**EXERCISE BRIEF**
Report every line of the listing below in which the string "underbrace" occurs.

· · · · · · ·

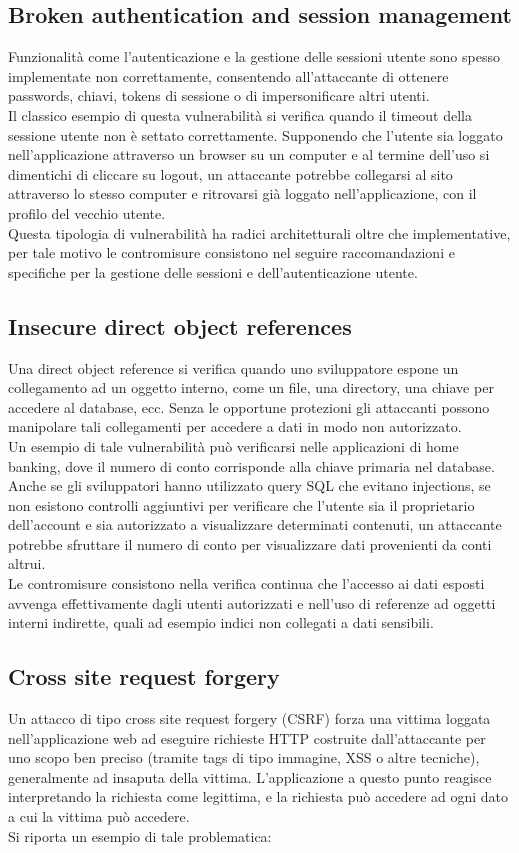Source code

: \subsection{Broken authentication and session management}
Funzionalità come l'autenticazione e la gestione delle sessioni utente sono spesso implementate non correttamente, consentendo all'attaccante di ottenere passwords, chiavi, tokens di sessione o di impersonificare altri utenti.\\
Il classico esempio di questa vulnerabilità si verifica quando il timeout della sessione utente non è settato correttamente. Supponendo che l'utente sia loggato nell'applicazione attraverso un browser su un computer e al termine dell'uso si dimentichi di cliccare su logout, un attaccante potrebbe collegarsi al sito attraverso lo stesso computer e ritrovarsi già loggato nell'applicazione, con il profilo del vecchio utente. \\
Questa tipologia di vulnerabilità ha radici architetturali oltre che implementative, per tale motivo le contromisure consistono nel seguire raccomandazioni e specifiche per la gestione delle sessioni e dell'autenticazione utente.

\subsection{Insecure direct object references}
Una direct object reference si verifica quando uno sviluppatore espone un collegamento ad un oggetto interno, come un file, una directory, una chiave per accedere al database, ecc. Senza le opportune protezioni gli attaccanti possono manipolare tali collegamenti per accedere a dati in modo non autorizzato.\\
Un esempio di tale vulnerabilità può verificarsi nelle applicazioni di home banking, dove il numero di conto corrisponde alla chiave primaria nel database. Anche se gli sviluppatori hanno utilizzato query SQL che evitano injections, se non esistono controlli aggiuntivi per verificare che l'utente sia il proprietario dell'account e sia autorizzato a visualizzare determinati contenuti, un attaccante potrebbe sfruttare il numero di conto per visualizzare dati provenienti da conti altrui.\\
Le contromisure consistono nella verifica continua che l'accesso ai dati esposti avvenga effettivamente dagli utenti autorizzati e nell'uso di referenze ad oggetti interni indirette, quali ad esempio indici non collegati a dati sensibili. 

\subsection{Cross site request forgery}
Un attacco di tipo cross site request forgery (CSRF) forza una vittima loggata nell'applicazione web ad eseguire richieste HTTP costruite dall'attaccante per uno scopo ben preciso (tramite tags di tipo immagine, XSS o altre tecniche), generalmente ad insaputa della vittima. L'applicazione a questo punto reagisce interpretando la richiesta come legittima, e la richiesta può accedere ad ogni dato a cui la vittima può accedere.\\
Si riporta un esempio di tale problematica:\\

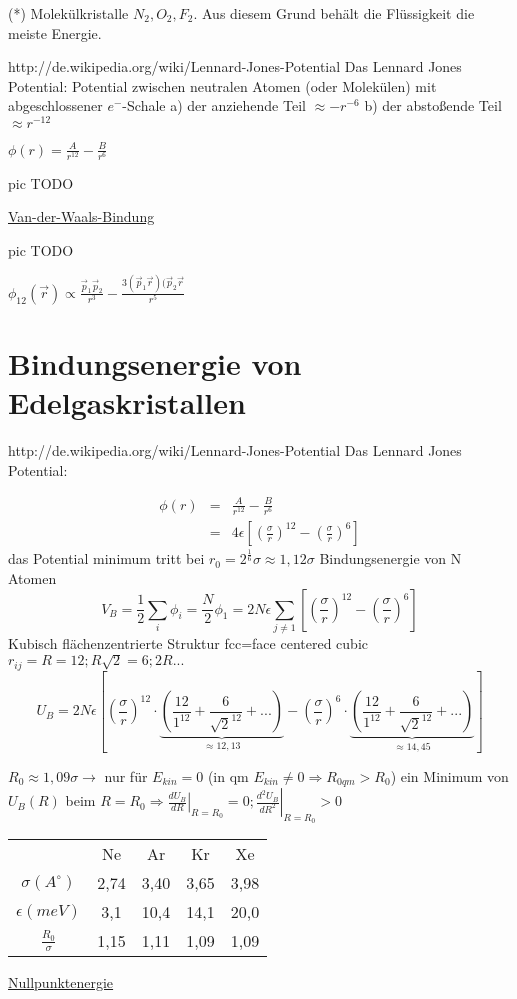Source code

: (*) Molekülkristalle \(N_2,O_2,F_2\). Aus diesem Grund behält die Flüssigkeit die
meiste Energie.


http://de.wikipedia.org/wiki/Lennard-Jones-Potential
Das Lennard Jones Potential:
Potential zwischen neutralen Atomen (oder Molekülen) mit abgeschlossener
\(e^-\)-Schale
a) der anziehende Teil \(\approx -r^{-6}\)
b) der abstoßende Teil \(\approx r^{-12}\)

\(\boxed{\phi(r)=\frac A {r^{12}}-\frac B {r^{6}}}\)

pic TODO

\underline{Van-der-Waals-Bindung}

pic TODO

\(\phi_{12}(\vec r) \propto \frac {\vec p_1\vec p_2}{r^3}-\frac{3(\vec p_1 \vec
  r)(\vec p_2 \vec r}{r^5}\)

\section{Bindungsenergie von Edelgaskristallen}

http://de.wikipedia.org/wiki/Lennard-Jones-Potential
Das Lennard Jones Potential:

 
\begin{eqnarray}
\phi(r) &=& \frac A {r^{12}}-\frac B {r^6} \\
&=&4\epsilon \left[ \left(\frac\sigma r\right)^{12}-\left(\frac\sigma r\right)^6\right]
\end{eqnarray}
das Potential minimum tritt bei \(r_0=2^{\frac 1 6}\sigma\approx 1,12\sigma\)
Bindungsenergie von N Atomen
\[ V_B=\frac 1 2 \sum_i\phi_i=\frac N 2 \phi_1=2N\epsilon\sum_{j\neq1}\left[
  \left(\frac\sigma r\right)^{12}-\left(\frac\sigma r\right)^6\right] \]
Kubisch flächenzentrierte Struktur fcc=face centered cubic \(r_{ij}=R=12;R\sqrt
2=6;2R...\)
\[ U_B=2N\epsilon\left[
  \left(\frac\sigma r\right)^{12}\cdot\underbrace{
    \left(\frac{12}{1^12}+\frac{6}{\sqrt 2^{12}}+...\right)}_{\approx 12,13}
-\left(\frac\sigma r\right)^6 \cdot\underbrace{
  \left(\frac{12}{1^12}+\frac{6}{\sqrt 2^{12}}+...\right)}_{\approx 14,45}
\right]
\]

\(R_0\approx 1,09\sigma\rightarrow\) nur für \(E_{kin}=0\) (in qm \(E_{kin}\neq
0\Rightarrow R_{0qm}>R_0\)) ein Minimum von \(U_B(R)\) beim
\(R=R_0\Rightarrow\left.\frac{dU_B}{dR}\right|_{R=R_0}=0;\left.\frac{d^2U_B}{dR^2}\right|_{R=R_0}>0\)

\begin{tabular}{c|cccc}
&Ne&Ar&Kr&Xe \\
\(\sigma(A^{\circ})\)&2,74&3,40&3,65&3,98 \\
\(\epsilon(meV)\)&3,1&10,4&14,1&20,0 \\
\(\frac {R_0} \sigma\)&1,15&1,11&1,09&1,09
\end{tabular}

\underline{Nullpunktenergie}

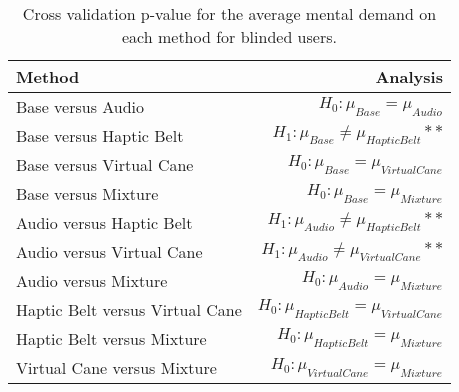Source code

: 
\begin{table}[!htb]
\centering
\caption{Cross validation p-value for the average mental demand on each method for blinded users.}
\label{tab:lsd_mental_demand_avg}
\begin{tabular}{lr}
\toprule
                         Method &                                       Analysis \\
\midrule
              Base versus Audio &               $H_0 : \mu_{Base} = \mu_{Audio}$ \\
        Base versus Haptic Belt &     $H_1 : \mu_{Base} \ne \mu_{Haptic Belt}**$ \\
       Base versus Virtual Cane &        $H_0 : \mu_{Base} = \mu_{Virtual Cane}$ \\
            Base versus Mixture &             $H_0 : \mu_{Base} = \mu_{Mixture}$ \\
       Audio versus Haptic Belt &    $H_1 : \mu_{Audio} \ne \mu_{Haptic Belt}**$ \\
      Audio versus Virtual Cane &   $H_1 : \mu_{Audio} \ne \mu_{Virtual Cane}**$ \\
           Audio versus Mixture &            $H_0 : \mu_{Audio} = \mu_{Mixture}$ \\
Haptic Belt versus Virtual Cane & $H_0 : \mu_{Haptic Belt} = \mu_{Virtual Cane}$ \\
     Haptic Belt versus Mixture &      $H_0 : \mu_{Haptic Belt} = \mu_{Mixture}$ \\
    Virtual Cane versus Mixture &     $H_0 : \mu_{Virtual Cane} = \mu_{Mixture}$ \\
\bottomrule
\end{tabular}
\end{table}

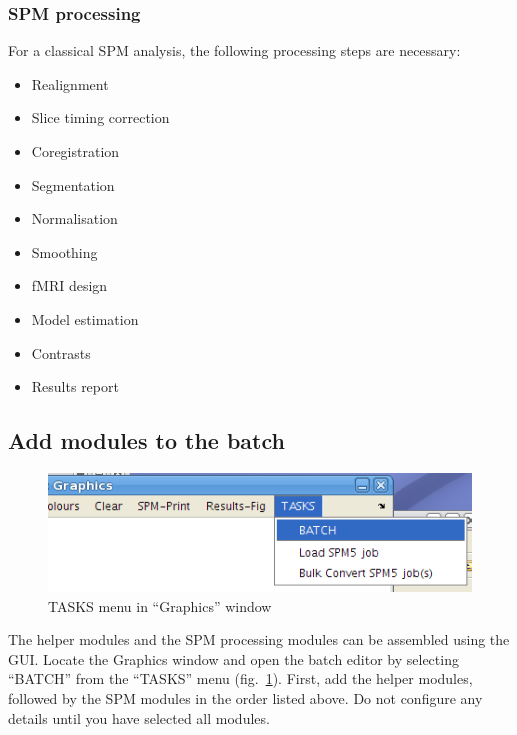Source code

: \subsubsection{SPM processing}

For a classical SPM analysis, the following processing steps are necessary:

\begin{itemize}
\item Realignment
\item Slice timing correction
\item Coregistration
\item Segmentation
\item Normalisation
\item Smoothing
\item fMRI design
\item Model estimation
\item Contrasts
\item Results report
\end{itemize}

\subsection{Add modules to the batch}

\begin{figure}[htbp]
  \centering
  \includegraphics{batch/tasks}
  \caption{TASKS menu in ``Graphics'' window}
  \label{fig:tasks}
\end{figure}
The helper modules and the SPM processing modules can be assembled using the
GUI. Locate the Graphics window and open the batch editor by selecting
``BATCH'' from the ``TASKS'' menu (fig.~\ref{fig:tasks}). First, add the
helper modules, followed by the SPM modules in the order listed above. Do not
configure any details until you have selected all modules.

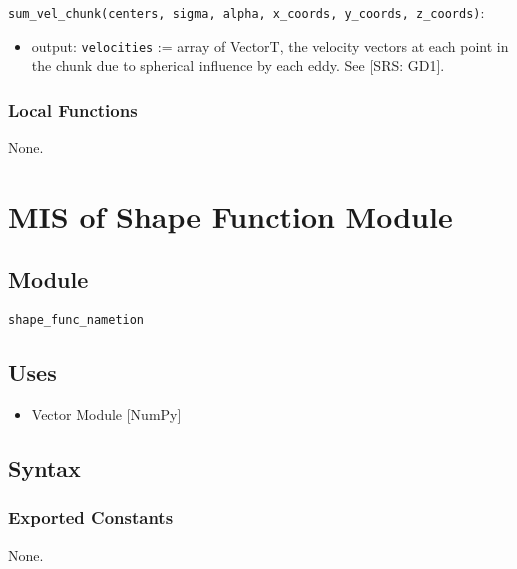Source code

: \documentclass[12pt, titlepage]{article}
\begin{document}
\noindent \texttt{sum\_vel\_chunk(centers, sigma, alpha, x\_coords, y\_coords, z\_coords)}:\\

\begin{itemize}
\item output: \texttt{velocities} := array of VectorT, the velocity vectors at each point in the chunk due to spherical influence by each eddy. See [SRS: GD1].
\end{itemize}

\subsubsection{Local Functions}

None.


\newpage
\section{MIS of Shape Function Module} \label{mShape}

\subsection{Module}
\texttt{shape\_func\_nametion}

\subsection{Uses}
\begin{itemize}
\item Vector Module [NumPy]
\end{itemize}

\subsection{Syntax}

\subsubsection{Exported Constants}
None.
\end{document}
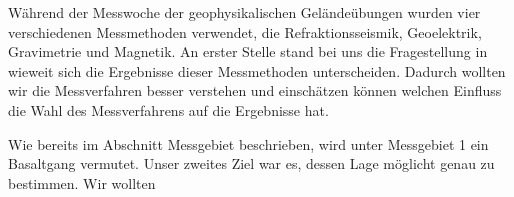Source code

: Während der Messwoche der geophysikalischen Geländeübungen wurden vier verschiedenen Messmethoden verwendet, die Refraktionsseismik, Geoelektrik, Gravimetrie und Magnetik. An erster Stelle stand bei uns die Fragestellung in wieweit sich die Ergebnisse dieser Messmethoden unterscheiden. Dadurch wollten wir die Messverfahren besser verstehen und einschätzen können welchen Einfluss die Wahl des Messverfahrens auf die Ergebnisse hat.

Wie bereits im Abschnitt Messgebiet beschrieben, wird unter Messgebiet 1 ein Basaltgang vermutet. Unser zweites Ziel war es, dessen Lage möglicht genau zu bestimmen. Wir wollten  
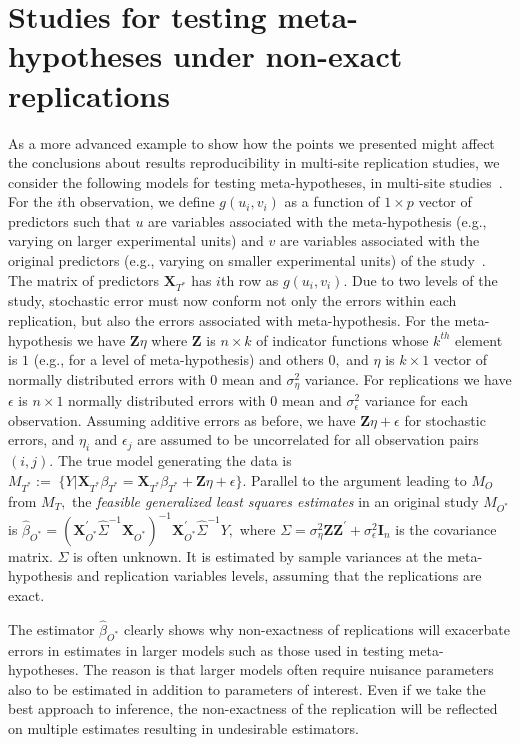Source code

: \documentclass[meta,authordate,issue]{jote-new-article}
\newcommand{\X}{\mathbf{X}}
\newcommand{\Z}{\mathbf{Z}}
\newcounter{result}
\begin{document}
\section{Studies for testing meta-hypotheses under non-exact replications}

As a more advanced example to show how the points we presented might affect the conclusions about results reproducibility in multi-site replication studies, we consider the following models for testing meta-hypotheses, in multi-site studies~\parencite[e.g., author involvement effect tested in Many Labs 4,][]{klein2022many}. For the $i$th observation, we define $g(u_i, v_i)$ as a function of $1 \times p$ vector of predictors such that $u$ are variables associated with the meta-hypothesis (e.g., varying on larger experimental units) and $v$ are variables associated with the original predictors (e.g., varying on smaller experimental units) of the study~\parencite{jones2009split}. The matrix of predictors $\X_{T^*}$ has $i$th row as $g(u_i, v_i).$ Due to two levels of the study, stochastic error must now conform not only the errors within each replication, but also the errors associated with meta-hypothesis. For the meta-hypothesis we have $\Z\eta$ where $\Z$ is $n \times k$ of indicator functions whose $k^{th}$ element is $1$ (e.g., for a level of meta-hypothesis) and others $0,$ and $\eta$ is $k \times 1$ vector of normally distributed errors with 0 mean and $\sigma_{\eta}^2$ variance. For replications we have $\epsilon$ is $n \times 1$ normally distributed errors with 0 mean and $\sigma_{\epsilon}^2$ variance for each observation. Assuming additive errors as before, we have $\Z\eta+\epsilon$ for stochastic errors, and $\eta_i$ and $\epsilon_j$ are assumed to be uncorrelated for all observation pairs $(i,j).$ The true model generating the data is
%
$M_{T^*}:=\; \{Y|\X_{T^*}\beta_{T^*} =\X_{T^*}\beta_{T^*}+\Z\eta+\epsilon\}.
$
%
Parallel to the argument leading to $M_O$ from $M_T,$
the {\em feasible generalized least squares estimates} in an original study $M_{O^*}$ is
%
$
  \hat{\beta}_{O^*} = (\X_{O^*}^{'}\widehat{\Sigma}^{-1}\X_{O^*})^{-1}\X_{O^*}^{'} \widehat{\Sigma}^{-1}Y,
$
%
where
$\Sigma=\sigma_{\eta}^2 \Z \Z^{'}+\sigma_{\epsilon}^2\mathbf{I}_{n}$
is the covariance matrix. $\Sigma$ is often unknown. It is estimated by sample variances at the meta-hypothesis and replication variables levels, assuming that the replications are exact.

The estimator $\hat{\beta}_{O^*}$ clearly shows why non-exactness of replications will exacerbate errors in estimates in larger models such as those used in testing meta-hypotheses. The reason is that larger models often require nuisance parameters also to be estimated in addition to parameters of interest. Even if we take the best approach to inference, the non-exactness of the replication will be reflected on multiple estimates resulting in undesirable estimators.
\end{document}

· · · · · · ·

**REPLY**
  \left(\frac\sigma r\right)^{12}\cdot\underbrace{
-\left(\frac\sigma r\right)^6 \cdot\underbrace{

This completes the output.